Dataset excerpts:
--- START ---
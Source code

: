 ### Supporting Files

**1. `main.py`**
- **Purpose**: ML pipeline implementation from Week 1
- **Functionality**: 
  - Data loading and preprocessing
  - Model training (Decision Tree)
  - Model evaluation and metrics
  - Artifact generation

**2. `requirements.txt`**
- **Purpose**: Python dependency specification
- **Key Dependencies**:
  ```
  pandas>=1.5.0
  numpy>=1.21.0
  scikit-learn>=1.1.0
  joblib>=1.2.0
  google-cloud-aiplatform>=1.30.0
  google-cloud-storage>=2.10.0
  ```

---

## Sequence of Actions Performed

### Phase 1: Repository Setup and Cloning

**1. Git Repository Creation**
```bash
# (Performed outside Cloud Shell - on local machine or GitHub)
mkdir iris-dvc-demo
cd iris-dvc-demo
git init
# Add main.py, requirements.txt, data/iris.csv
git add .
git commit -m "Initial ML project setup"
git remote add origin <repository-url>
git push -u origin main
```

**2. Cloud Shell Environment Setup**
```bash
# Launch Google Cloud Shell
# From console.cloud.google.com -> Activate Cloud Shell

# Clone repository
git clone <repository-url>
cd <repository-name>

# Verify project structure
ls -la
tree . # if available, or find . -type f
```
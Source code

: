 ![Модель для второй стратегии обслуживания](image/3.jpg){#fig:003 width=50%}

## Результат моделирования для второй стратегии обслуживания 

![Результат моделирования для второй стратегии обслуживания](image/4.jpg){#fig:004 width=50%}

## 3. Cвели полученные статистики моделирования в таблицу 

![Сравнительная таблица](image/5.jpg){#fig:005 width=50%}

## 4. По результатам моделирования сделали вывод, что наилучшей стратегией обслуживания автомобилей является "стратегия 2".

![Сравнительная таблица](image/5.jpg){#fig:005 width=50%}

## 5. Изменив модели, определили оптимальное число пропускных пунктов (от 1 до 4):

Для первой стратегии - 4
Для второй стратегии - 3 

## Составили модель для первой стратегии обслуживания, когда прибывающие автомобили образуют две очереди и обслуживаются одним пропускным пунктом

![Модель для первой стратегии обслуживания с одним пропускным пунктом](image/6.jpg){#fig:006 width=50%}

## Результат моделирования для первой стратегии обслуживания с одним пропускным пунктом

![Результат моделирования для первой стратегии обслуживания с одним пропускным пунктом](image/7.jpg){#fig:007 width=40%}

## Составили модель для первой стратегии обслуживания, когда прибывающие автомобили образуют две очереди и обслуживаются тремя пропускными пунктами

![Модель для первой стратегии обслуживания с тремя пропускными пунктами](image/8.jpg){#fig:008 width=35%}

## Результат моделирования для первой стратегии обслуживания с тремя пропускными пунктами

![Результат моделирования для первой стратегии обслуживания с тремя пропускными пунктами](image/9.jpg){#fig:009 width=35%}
--- END ---
*What you will do*:
Please return the data above in full, without altering a single line.

*The completed task*:
Source code

: ### Supporting Files

**1. `main.py`**
- **Purpose**: ML pipeline implementation from Week 1
- **Functionality**: 
  - Data loading and preprocessing
  - Model training (Decision Tree)
  - Model evaluation and metrics
  - Artifact generation

**2. `requirements.txt`**
- **Purpose**: Python dependency specification
- **Key Dependencies**:
  ```
  pandas>=1.5.0
  numpy>=1.21.0
  scikit-learn>=1.1.0
  joblib>=1.2.0
  google-cloud-aiplatform>=1.30.0
  google-cloud-storage>=2.10.0
  ```

---

## Sequence of Actions Performed

### Phase 1: Repository Setup and Cloning

**1. Git Repository Creation**
```bash
# (Performed outside Cloud Shell - on local machine or GitHub)
mkdir iris-dvc-demo
cd iris-dvc-demo
git init
# Add main.py, requirements.txt, data/iris.csv
git add .
git commit -m "Initial ML project setup"
git remote add origin <repository-url>
git push -u origin main
```

**2. Cloud Shell Environment Setup**
```bash
# Launch Google Cloud Shell
# From console.cloud.google.com -> Activate Cloud Shell

# Clone repository
git clone <repository-url>
cd <repository-name>

# Verify project structure
ls -la
tree . # if available, or find . -type f
```
Source code

: ![Модель для второй стратегии обслуживания](image/3.jpg){#fig:003 width=50%}

## Результат моделирования для второй стратегии обслуживания 

![Результат моделирования для второй стратегии обслуживания](image/4.jpg){#fig:004 width=50%}

## 3. Cвели полученные статистики моделирования в таблицу 

![Сравнительная таблица](image/5.jpg){#fig:005 width=50%}

## 4. По результатам моделирования сделали вывод, что наилучшей стратегией обслуживания автомобилей является "стратегия 2".

![Сравнительная таблица](image/5.jpg){#fig:005 width=50%}

## 5. Изменив модели, определили оптимальное число пропускных пунктов (от 1 до 4):

Для первой стратегии - 4
Для второй стратегии - 3 

## Составили модель для первой стратегии обслуживания, когда прибывающие автомобили образуют две очереди и обслуживаются одним пропускным пунктом

![Модель для первой стратегии обслуживания с одним пропускным пунктом](image/6.jpg){#fig:006 width=50%}

## Результат моделирования для первой стратегии обслуживания с одним пропускным пунктом

![Результат моделирования для первой стратегии обслуживания с одним пропускным пунктом](image/7.jpg){#fig:007 width=40%}

## Составили модель для первой стратегии обслуживания, когда прибывающие автомобили образуют две очереди и обслуживаются тремя пропускными пунктами

![Модель для первой стратегии обслуживания с тремя пропускными пунктами](image/8.jpg){#fig:008 width=35%}

## Результат моделирования для первой стратегии обслуживания с тремя пропускными пунктами

![Результат моделирования для первой стратегии обслуживания с тремя пропускными пунктами](image/9.jpg){#fig:009 width=35%}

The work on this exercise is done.